--- Required work ---
How many lines in this material include the string "small"? Answer with the number and nothing further.

# # # #

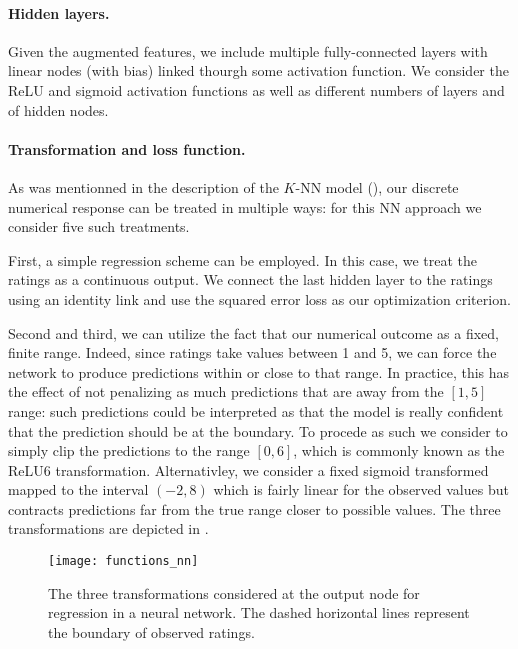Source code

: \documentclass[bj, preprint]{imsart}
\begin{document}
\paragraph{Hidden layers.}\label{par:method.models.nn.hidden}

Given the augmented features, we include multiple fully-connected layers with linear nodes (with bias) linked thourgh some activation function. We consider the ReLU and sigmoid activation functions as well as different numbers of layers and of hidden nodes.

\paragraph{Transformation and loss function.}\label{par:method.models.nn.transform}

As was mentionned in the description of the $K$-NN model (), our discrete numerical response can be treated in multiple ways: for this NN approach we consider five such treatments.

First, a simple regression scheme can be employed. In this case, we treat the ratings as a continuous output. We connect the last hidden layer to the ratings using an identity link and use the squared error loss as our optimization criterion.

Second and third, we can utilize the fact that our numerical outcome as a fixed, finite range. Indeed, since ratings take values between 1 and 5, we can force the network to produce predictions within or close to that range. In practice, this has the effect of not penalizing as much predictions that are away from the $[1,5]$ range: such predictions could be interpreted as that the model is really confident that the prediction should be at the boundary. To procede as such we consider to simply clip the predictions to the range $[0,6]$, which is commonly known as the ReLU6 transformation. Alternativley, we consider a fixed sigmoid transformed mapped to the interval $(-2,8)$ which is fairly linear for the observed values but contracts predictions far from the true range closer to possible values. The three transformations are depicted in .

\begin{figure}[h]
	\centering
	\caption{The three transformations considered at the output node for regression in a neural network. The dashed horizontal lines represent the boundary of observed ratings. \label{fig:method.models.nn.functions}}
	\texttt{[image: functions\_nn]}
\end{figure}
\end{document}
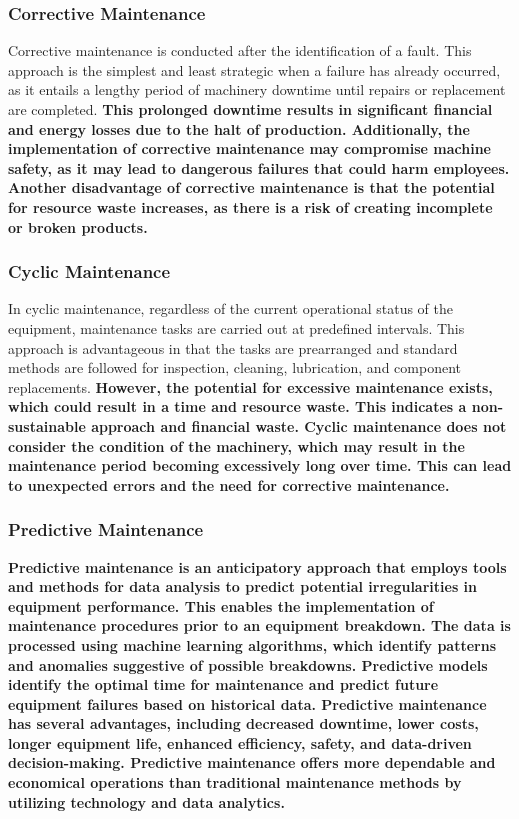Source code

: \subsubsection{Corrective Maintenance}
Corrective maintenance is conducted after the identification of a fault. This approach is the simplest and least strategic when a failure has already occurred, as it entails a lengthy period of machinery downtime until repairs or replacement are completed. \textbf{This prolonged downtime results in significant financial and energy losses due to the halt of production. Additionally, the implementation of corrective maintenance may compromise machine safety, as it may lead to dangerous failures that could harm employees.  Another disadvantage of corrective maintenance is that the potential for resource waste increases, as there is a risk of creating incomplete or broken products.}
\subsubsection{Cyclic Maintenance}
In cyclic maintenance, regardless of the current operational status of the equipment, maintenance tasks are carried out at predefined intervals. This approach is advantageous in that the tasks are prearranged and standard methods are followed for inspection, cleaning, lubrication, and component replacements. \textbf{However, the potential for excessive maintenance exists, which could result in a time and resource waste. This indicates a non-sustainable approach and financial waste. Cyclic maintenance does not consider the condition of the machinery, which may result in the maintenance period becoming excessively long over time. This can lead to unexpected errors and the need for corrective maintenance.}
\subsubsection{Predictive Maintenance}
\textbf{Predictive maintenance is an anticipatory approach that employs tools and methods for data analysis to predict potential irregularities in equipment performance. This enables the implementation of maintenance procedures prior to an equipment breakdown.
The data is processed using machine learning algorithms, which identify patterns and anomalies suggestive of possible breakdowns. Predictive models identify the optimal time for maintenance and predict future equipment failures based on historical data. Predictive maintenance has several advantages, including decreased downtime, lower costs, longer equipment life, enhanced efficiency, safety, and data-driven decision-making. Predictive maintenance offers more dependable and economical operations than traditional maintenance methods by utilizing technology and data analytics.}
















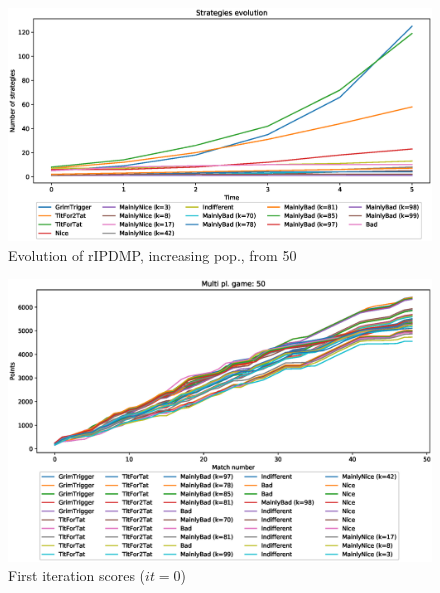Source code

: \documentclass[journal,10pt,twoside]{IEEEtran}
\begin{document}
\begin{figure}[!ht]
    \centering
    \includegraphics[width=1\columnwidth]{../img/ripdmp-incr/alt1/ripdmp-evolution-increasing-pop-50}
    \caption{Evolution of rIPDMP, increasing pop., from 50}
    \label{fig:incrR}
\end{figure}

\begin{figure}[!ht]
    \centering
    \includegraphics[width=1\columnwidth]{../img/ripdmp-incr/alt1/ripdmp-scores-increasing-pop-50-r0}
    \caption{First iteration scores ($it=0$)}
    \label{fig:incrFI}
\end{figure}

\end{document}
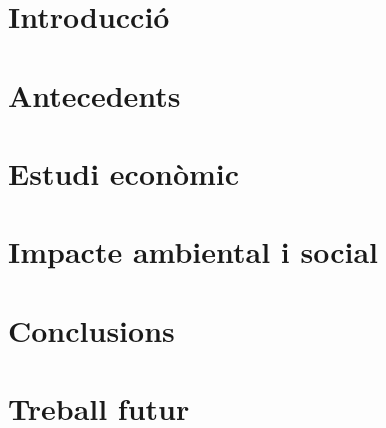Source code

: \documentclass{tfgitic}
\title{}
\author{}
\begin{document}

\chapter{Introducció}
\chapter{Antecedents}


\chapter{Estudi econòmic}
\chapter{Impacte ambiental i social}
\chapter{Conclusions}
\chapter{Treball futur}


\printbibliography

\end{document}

# # # #

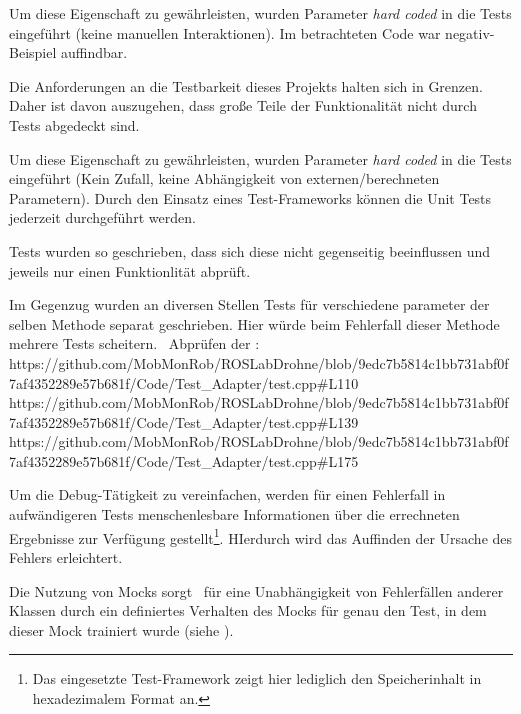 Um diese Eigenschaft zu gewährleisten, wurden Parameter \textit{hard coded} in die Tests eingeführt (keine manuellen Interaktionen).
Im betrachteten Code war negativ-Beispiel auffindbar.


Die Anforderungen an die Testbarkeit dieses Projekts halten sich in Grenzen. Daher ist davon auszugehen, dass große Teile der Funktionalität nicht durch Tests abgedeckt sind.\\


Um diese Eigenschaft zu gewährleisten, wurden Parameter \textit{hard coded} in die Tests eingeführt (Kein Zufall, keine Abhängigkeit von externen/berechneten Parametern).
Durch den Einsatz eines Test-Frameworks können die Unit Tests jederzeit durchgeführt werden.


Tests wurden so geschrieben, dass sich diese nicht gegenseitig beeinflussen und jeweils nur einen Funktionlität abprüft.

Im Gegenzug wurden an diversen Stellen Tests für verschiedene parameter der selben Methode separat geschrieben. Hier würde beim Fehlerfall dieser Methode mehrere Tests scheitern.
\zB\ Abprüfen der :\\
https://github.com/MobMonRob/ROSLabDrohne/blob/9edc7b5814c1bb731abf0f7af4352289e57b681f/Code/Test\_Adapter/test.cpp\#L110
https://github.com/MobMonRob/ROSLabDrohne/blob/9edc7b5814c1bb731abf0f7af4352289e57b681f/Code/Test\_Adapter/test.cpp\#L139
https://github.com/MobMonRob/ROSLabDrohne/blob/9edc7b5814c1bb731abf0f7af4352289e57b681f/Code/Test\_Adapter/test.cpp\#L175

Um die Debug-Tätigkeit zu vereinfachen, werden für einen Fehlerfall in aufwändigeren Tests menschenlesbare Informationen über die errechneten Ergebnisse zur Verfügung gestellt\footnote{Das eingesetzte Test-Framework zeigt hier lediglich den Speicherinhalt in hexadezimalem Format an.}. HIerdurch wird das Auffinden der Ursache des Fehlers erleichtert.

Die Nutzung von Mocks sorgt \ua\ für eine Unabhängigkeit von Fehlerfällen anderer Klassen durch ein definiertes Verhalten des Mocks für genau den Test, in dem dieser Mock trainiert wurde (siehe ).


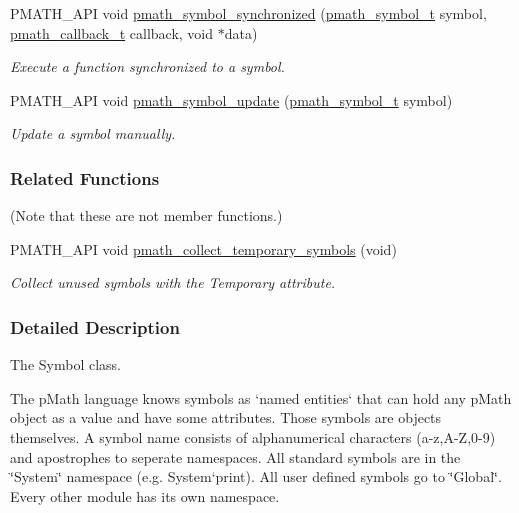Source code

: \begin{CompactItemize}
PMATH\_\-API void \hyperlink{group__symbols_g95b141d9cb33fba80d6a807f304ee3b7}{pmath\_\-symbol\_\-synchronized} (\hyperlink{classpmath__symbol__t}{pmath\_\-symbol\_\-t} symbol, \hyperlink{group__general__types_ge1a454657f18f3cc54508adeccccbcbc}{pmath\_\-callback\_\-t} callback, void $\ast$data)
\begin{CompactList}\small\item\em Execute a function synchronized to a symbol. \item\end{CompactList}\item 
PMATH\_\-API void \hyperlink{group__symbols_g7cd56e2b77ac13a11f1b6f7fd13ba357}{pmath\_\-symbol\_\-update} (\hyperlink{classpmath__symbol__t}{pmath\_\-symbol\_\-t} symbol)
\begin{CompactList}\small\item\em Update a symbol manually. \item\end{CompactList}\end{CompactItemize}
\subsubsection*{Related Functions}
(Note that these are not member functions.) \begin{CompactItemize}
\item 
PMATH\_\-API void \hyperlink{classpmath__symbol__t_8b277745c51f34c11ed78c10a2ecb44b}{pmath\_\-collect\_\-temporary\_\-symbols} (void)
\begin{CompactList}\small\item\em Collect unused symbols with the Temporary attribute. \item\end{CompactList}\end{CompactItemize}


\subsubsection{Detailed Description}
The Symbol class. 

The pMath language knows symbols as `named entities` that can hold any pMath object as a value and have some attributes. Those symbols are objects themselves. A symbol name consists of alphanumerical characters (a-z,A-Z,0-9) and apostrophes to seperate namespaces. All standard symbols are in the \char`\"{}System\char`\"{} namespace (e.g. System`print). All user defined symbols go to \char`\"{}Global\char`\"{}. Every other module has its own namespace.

# # # #

--- Answer to the exercise ---
3